= William Cash (accountant) =

English accountant and business director (1891–1964)

Sir William Cash, FCA (18 June 1891 – 4 May 1964) was an English accountant and business director.

== Biography ==
The son of William Cash of Coombe Wood, Addington, Surrey, he attended Haileybury College before going up to Balliol College, Oxford, graduating with a Bachelor of Arts degree (by convention, proceeding to MA).

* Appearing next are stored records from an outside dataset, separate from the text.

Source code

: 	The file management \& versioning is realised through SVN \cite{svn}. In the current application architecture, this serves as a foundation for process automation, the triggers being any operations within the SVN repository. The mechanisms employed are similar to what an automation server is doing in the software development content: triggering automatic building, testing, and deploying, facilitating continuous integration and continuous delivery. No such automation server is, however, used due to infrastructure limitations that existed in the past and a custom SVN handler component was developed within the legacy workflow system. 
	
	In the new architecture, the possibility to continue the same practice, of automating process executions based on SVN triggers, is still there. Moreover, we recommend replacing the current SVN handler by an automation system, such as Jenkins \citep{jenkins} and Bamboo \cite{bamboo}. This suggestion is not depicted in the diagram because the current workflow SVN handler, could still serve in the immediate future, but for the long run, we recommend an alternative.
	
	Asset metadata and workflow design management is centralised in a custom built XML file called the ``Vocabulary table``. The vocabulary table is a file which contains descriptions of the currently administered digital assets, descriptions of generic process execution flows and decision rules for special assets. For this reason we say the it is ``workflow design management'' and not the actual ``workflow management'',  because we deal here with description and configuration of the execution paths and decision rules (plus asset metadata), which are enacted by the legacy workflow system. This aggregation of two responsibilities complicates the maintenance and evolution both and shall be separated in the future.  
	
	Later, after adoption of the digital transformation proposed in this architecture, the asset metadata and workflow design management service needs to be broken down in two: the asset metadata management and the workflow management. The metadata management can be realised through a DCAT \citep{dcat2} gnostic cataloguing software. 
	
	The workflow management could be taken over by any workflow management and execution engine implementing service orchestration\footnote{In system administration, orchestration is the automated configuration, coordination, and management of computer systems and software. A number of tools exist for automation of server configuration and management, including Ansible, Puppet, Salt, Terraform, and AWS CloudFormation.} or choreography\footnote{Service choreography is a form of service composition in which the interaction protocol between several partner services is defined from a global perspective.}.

He succeeded his father as senior partner in the accountancy firm Cash, Stone and Company. The Times called him "known and respected by a wide circle ... a busy chartered accountant with an extensive practice ... an able and polished speaker and a scholarly writer". He became Chairman of Abbey National Building Society and of Amalgamated Asphite Companies. He was also Chairman of the Girls' Public Day School Trust (1948–64), and managed the trust after it had fallen on financially precarious times. He was knighted in 1958 principally for his service to that organisation.

He had also been a member of the Croydon Board of Guardians and Godstone Rural District Council (1916–19) and of the Essex County Council (1925–28), and stood as the Labour candidate for Saffron Walden in the general elections of 1922, 1923, 1924 and 1929.

He was a lay reader in the Diocese of London and bursar to the Oxford and Bermondsey Mission (1914–19). He married, in 1932, Hilda Mary Napier, who died in 1962; she was the daughter of the Oxford Professor Arthur Napier.

== Likenesses ==
- Sir William Cash (1891–1964), by Elliott & Fry (bromide print). Purchased by the National Portrait Gallery, London, in 1996 (Photographs Collection, NPG x86641).